Exercise instructions.
In the material below, which lines hold the word "modular"? Pick each one out.

Data provided.
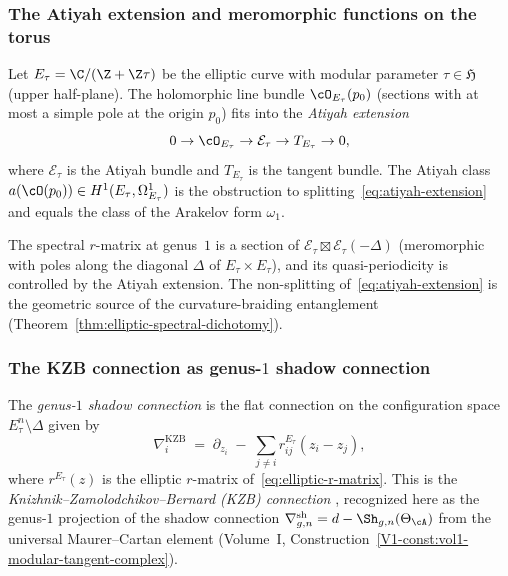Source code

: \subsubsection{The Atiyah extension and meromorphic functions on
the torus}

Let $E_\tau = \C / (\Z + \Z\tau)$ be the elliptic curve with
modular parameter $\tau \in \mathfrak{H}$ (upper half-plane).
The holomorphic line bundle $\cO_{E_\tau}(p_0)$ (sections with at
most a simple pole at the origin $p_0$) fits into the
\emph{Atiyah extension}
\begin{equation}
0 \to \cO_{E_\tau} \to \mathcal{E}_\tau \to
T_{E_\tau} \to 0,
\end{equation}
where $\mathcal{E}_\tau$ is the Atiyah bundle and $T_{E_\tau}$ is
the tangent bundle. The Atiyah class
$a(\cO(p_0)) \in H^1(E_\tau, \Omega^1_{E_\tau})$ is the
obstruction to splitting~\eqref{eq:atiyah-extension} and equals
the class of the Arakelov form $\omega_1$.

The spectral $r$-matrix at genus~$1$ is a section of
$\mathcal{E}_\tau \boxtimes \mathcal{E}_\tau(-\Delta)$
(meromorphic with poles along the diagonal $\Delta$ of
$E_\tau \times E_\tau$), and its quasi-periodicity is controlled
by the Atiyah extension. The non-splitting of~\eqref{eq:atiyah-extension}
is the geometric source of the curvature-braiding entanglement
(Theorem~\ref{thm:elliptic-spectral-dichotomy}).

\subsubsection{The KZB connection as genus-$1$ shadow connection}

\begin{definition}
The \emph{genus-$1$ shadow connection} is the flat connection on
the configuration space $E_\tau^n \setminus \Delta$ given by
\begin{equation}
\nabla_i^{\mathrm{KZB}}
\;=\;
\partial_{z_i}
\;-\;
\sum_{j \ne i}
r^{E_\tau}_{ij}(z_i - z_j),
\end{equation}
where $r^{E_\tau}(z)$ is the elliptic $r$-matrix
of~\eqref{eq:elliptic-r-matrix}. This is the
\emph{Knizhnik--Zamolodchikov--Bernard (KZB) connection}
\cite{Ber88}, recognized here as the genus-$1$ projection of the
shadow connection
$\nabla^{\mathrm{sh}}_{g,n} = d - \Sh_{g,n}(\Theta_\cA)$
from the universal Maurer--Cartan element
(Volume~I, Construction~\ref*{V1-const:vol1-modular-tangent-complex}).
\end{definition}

Reply.
modular parameter $\tau \in \mathfrak{H}$ (upper half-plane).
(Volume~I, Construction~\ref*{V1-const:vol1-modular-tangent-complex}).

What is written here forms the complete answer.